Ratua Assembly constituency is part of No. 7 Maldaha Uttar (Lok Sabha constituency). It was earlier part of Raiganj (Lok Sabha constituency).

Members of Legislative Assembly

Election results

2021
In the 2021 election, Samar Mukherjee of Trinamool Congress defeated his nearest rival, Abhishek Singhania of BJP.

2016
In the 2016 election, Samar Mukherjee of Congress defeated his nearest rival, Shehnaz Quadery of Trinamool Congress.

2011
In the 2011 election, Samar Mukherjee of Congress defeated his nearest rival Sailen Sarkar of CPI(M).

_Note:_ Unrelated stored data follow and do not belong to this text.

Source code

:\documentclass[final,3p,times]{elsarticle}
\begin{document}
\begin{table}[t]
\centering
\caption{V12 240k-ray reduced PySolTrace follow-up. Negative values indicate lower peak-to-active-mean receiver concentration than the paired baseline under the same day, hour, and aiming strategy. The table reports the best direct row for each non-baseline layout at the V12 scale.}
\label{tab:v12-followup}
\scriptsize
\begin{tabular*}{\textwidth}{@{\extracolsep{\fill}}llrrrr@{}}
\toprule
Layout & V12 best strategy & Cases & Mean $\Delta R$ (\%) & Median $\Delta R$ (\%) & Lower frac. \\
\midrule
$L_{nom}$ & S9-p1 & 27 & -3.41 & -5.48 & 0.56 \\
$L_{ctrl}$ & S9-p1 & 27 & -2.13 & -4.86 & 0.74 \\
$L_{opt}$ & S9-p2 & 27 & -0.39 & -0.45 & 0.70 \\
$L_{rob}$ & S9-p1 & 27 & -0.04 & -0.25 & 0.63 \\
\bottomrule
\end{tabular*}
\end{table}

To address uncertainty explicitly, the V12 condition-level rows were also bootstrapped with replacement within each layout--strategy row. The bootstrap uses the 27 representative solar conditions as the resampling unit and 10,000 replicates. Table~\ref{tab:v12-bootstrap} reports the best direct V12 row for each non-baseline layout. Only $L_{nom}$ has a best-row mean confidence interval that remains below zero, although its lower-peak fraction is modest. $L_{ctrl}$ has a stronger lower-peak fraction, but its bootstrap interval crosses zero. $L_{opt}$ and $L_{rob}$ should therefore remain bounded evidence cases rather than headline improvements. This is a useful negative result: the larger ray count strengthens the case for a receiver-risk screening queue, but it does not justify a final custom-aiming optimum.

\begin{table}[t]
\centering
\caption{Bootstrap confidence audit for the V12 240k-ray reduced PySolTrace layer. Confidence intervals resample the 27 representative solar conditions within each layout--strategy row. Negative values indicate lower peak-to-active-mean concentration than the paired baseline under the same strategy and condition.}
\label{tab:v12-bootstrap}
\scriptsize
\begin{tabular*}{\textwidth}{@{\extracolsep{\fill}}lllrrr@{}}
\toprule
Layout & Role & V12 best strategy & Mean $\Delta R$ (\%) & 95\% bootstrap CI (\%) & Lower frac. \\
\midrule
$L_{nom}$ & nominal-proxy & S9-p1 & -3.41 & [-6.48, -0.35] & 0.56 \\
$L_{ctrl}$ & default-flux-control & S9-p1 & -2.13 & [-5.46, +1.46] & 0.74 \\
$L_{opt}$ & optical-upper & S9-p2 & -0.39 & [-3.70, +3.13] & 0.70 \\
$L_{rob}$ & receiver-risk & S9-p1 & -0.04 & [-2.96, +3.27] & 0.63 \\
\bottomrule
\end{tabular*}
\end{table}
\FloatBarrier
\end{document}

.# Swing based on Congress+Trinamool Congress vote percentage in 2011.

1977–2006
In the 2006 and 2001 state assembly elections, Sailen Sarkar of CPI(M) won the Ratua assembly seat defeating Asit Bose and Samar Mukherjee, both of Congress, respectively. Contests in most years were multi cornered but only winners and runners are being mentioned. Samar Mukherjee of Congress defeated Mozammel Haque of CPI(M) in 1996. Mumtaz Begum of CPI(M) defeated Biswanath Guha and Niren Chandra Sinha, both of Congress, in 1991 and 1987 respectively. Samar Mukherjee of Congress defeated Mohammad Ali of CPI(M) in 1982. Mohammad Ali of CPI(M) defeated Niren Chandra Sinha of Congress in 1977.

1951–1972
Nirendra Chandra Sinha of Congress won in 1972 and 1971. Mohammad Ali, Independent, won in 1969. Sourindra Mohan Mishra of Congress won in 1967. Dhanswar Saha of Congress won the Ratua seat in 1962. Ratua was a joint seat in 1957. Sourindra Mohan Mishra and Dhaneswar Saha, both of Congress, won in 1957. In independent India's first election in 1951, Md. Sayeed Mia of Congress won the Ratua seat.